The talk is based on a paper whose abstract is the following:

This paper considers the basic PULL model of communication, in which in each round, each agent extracts information from few randomly chosen agents. We seek to identify the smallest amount of information revealed in each interaction (message size) that nevertheless allows for efficient and robust computations of fundamental information dissemination tasks. We focus on the Majority Bit Dissemination problem that considers a population of n agents, with a designated subset of source agents. Each source agent holds an input bit and each agent holds an output bit. The goal is to let all agents converge their output bits on the most frequent input bit of the sources (the majority bit). Note that the particular case of a single source agent corresponds to the classical problem of Broadcast (also termed Rumor Spreading). We concentrate on the severe fault-tolerant context of self-stabilization, in which a correct configuration must be reached eventually, despite all agents starting the execution with arbitrary initial states. In particular, the specification of who is a source and what is its initial input bit may be set by an adversary.

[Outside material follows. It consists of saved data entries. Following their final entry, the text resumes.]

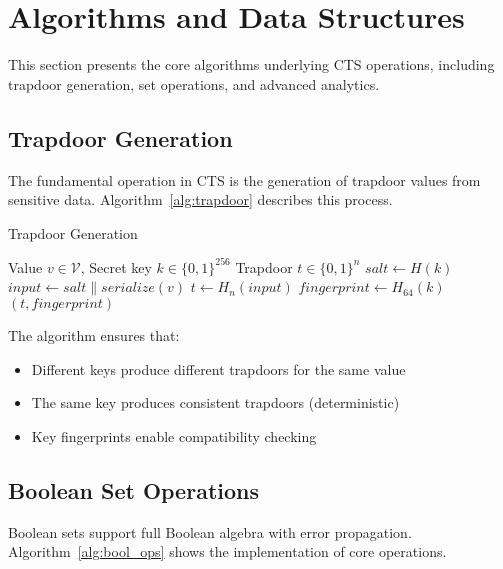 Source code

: \documentclass[../main_comprehensive.tex]{subfiles}
\begin{document}
\section{Algorithms and Data Structures}
\label{sec:algorithms}

This section presents the core algorithms underlying CTS operations, including trapdoor generation, set operations, and advanced analytics.

\subsection{Trapdoor Generation}

The fundamental operation in CTS is the generation of trapdoor values from sensitive data. Algorithm~\ref{alg:trapdoor} describes this process.

\begin{algorithm}
\caption{Trapdoor Generation}
\label{alg:trapdoor}
\begin{algorithmic}[1]
\REQUIRE Value $v \in \mathcal{V}$, Secret key $k \in \{0,1\}^{256}$
\ENSURE Trapdoor $t \in \{0,1\}^n$
\STATE $salt \leftarrow H(k)$ 
\STATE $input \leftarrow salt \| serialize(v)$ 
\STATE $t \leftarrow H_{n}(input)$ 
\STATE $fingerprint \leftarrow H_{64}(k)$ 
\RETURN $(t, fingerprint)$
\end{algorithmic}
\end{algorithm}

The algorithm ensures that:
\begin{itemize}
\item Different keys produce different trapdoors for the same value
\item The same key produces consistent trapdoors (deterministic)
\item Key fingerprints enable compatibility checking
\end{itemize}

\subsection{Boolean Set Operations}

Boolean sets support full Boolean algebra with error propagation. Algorithm~\ref{alg:bool_ops} shows the implementation of core operations.
\end{document}
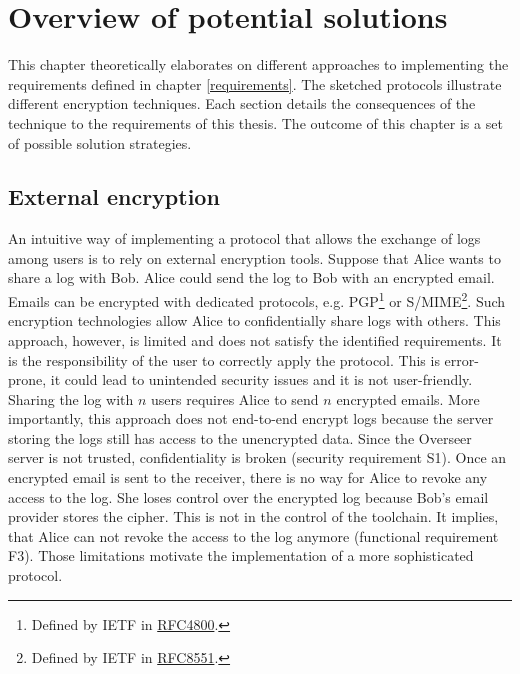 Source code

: \documentclass[../main.tex]{subfiles}
\begin{document}
\chapter{Overview of potential solutions}

This chapter theoretically elaborates on different approaches to implementing the requirements defined in chapter \ref{requirements}.
The sketched protocols illustrate different encryption techniques.
Each section details the consequences of the technique to the requirements of this thesis.
The outcome of this chapter is a set of possible solution strategies.

\section{External encryption}
\label{sec:external-encryption}
An intuitive way of implementing a protocol that allows the exchange of logs among users is to rely on external encryption tools.
Suppose that Alice wants to share a log with Bob.
Alice could send the log to Bob with an encrypted email.
Emails can be encrypted with dedicated protocols, e.g. PGP\footnote{Defined by IETF in \href{https://www.rfc-editor.org/rfc/rfc4880}{RFC4800}.} or S/MIME\footnote{Defined by IETF in \href{https://www.rfc-editor.org/rfc/rfc8551.html}{RFC8551}.}.
Such encryption technologies allow Alice to confidentially share logs with others.
This approach, however, is limited and does not satisfy the identified requirements.
It is the responsibility of the user to correctly apply the protocol.
This is error-prone, it could lead to unintended security issues and it is not user-friendly.
Sharing the log with $n$ users requires Alice to send $n$ encrypted emails.
More importantly, this approach does not end-to-end encrypt logs because the server storing the logs still has access to the unencrypted data.
Since the Overseer server is not trusted, confidentiality is broken (security requirement S1).
Once an encrypted email is sent to the receiver, there is no way for Alice to revoke any access to the log.
She loses control over the encrypted log because Bob's email provider stores the cipher.
This is not in the control of the toolchain.
It implies, that Alice can not revoke the access to the log anymore (functional requirement F3).
Those limitations motivate the implementation of a more sophisticated protocol.
\end{document}

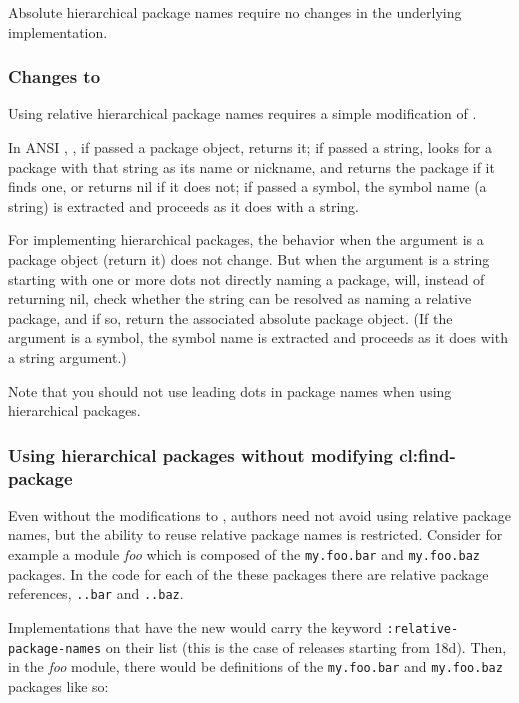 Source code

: Absolute hierarchical package names require no changes in the
underlying \clisp{} implementation.


\subsubsection{Changes to }

Using relative hierarchical package names requires a simple
modification of .

In ANSI \clisp{}, , if passed a package object,
returns it; if passed a string,  looks for a
package with that string as its name or nickname, and returns the
package if it finds one, or returns nil if it does not; if passed a
symbol, the symbol name (a string) is extracted and
 proceeds as it does with a string.

For implementing hierarchical packages, the behavior when the argument
is a package object (return it) does not change. But when the argument
is a string starting with one or more dots not directly naming a
package,  will, instead of returning nil, check
whether the string can be resolved as naming a relative package, and
if so, return the associated absolute package object. (If the argument
is a symbol, the symbol name is extracted and 
proceeds as it does with a string argument.)

Note that you should not use leading dots in package names when using
hierarchical packages.

\subsubsection{Using hierarchical packages without modifying cl:find-package}

Even without the modifications to , authors need
not avoid using relative package names, but the ability to reuse
relative package names is restricted. Consider for example a module
\textit{foo} which is composed of the \verb|my.foo.bar| and
\verb|my.foo.baz| packages. In the code for each of the these packages
there are relative package references, \verb|..bar| and \verb|..baz|.

Implementations that have the new  would carry
the keyword \verb|:relative-package-names| on their 
list (this is the case of \cmucl{} releases starting from 18d). Then,
in the \textit{foo} module, there would be definitions of the
\verb|my.foo.bar| and \verb|my.foo.baz| packages like so:

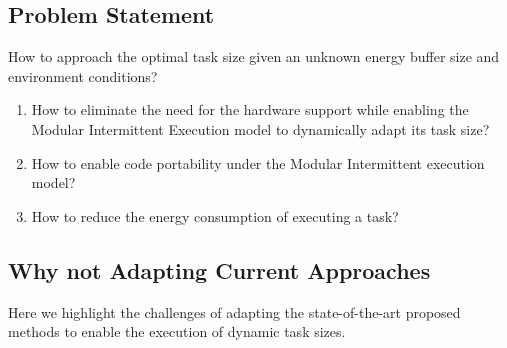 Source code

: \documentclass[sigconf,anonymous,review]{acmart}
\begin{document}






\subsection{Problem Statement}
How to approach the optimal task size given an unknown energy buffer size and environment conditions? 
	 \begin{enumerate}
		 \item How to eliminate the need for the hardware support while enabling the Modular Intermittent Execution model to dynamically adapt its task size?
		 \item How to enable code portability under the Modular Intermittent execution model? 
		 \item How to reduce the energy consumption of executing a task? 
	\end{enumerate}

\subsection{Why not Adapting Current Approaches}
Here we highlight the challenges of adapting the state-of-the-art proposed methods to enable the execution of dynamic task sizes. 
%
\end{document}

We first design a general compiler which can essentially transform any self-stabilizing algorithm with a certain property (called “the bitwise-independence property”) that uses l-bits messages to one that uses only (log l)-bits messages, while paying only a small penalty in the running time. By applying this compiler recursively we then obtain a self-stabilizing Clock Synchronization protocol, in which agents synchronize their clocks modulo some given integer T, within O(log n log T) rounds w.h.p., and using messages that contain 3 bits only. We then employ the new Clock Synchronization tool to obtain a self-stabilizing majority broadcast protocol which converges in O(log n) time, w.h.p., on every initial configuration, provided that the ratio of sources supporting the minority opinion is bounded away from half. Moreover, this protocol also uses only 3 bits per interaction.

Based on joint work with A. Korman and E. Natale.

Séminaire des membres non-permanents
Mercredi 25 janvier 2017, 11 heures, Salle 3052
Thibaut Girka (PPS team) Oracle-based Differential Operational Semantics (or Explaining program differences with programs)

We present a formal framework to characterize differences between deterministic programs in terms of their small-step semantics. This language-agnostic framework defines the notion of /difference languages/ in which /oracles/—programs that relate small-step executions of pairs of programs written in a same language—can be written, reasonned about and composed.

We illustrate this framework by instantiating it on a toy imperative language and by presenting several /difference languages/ ranging from trivial equivalence-preserving syntactic transformations to characterized semantic differences. Through those examples, we will present the basis of our framework, show how to use it to relate syntactic changes with their effect on semantics, how one can abstract away from the small-step semantics presentation, and discuss the composability of oracles.

Séminaire des membres non-permanents
Mercredi 11 janvier 2017, 11 heures, Salle 3052
Fabian Reiter (Automata and applications Group) Asynchronous Distributed Automata

The goal of this talk is to raise interest in the connections between distributed computing and formal logic. I will illustrate this relatively unexplored area of research by presenting an equivalence result between two very specific systems. The distributed computing side will be represented by a network of identical finite-state machines that communicate in an asynchronous manner, while the formal logic side will be represented by a small fragment of least fixpoint logic (more specifically, a fragment of the modal mu-calculus).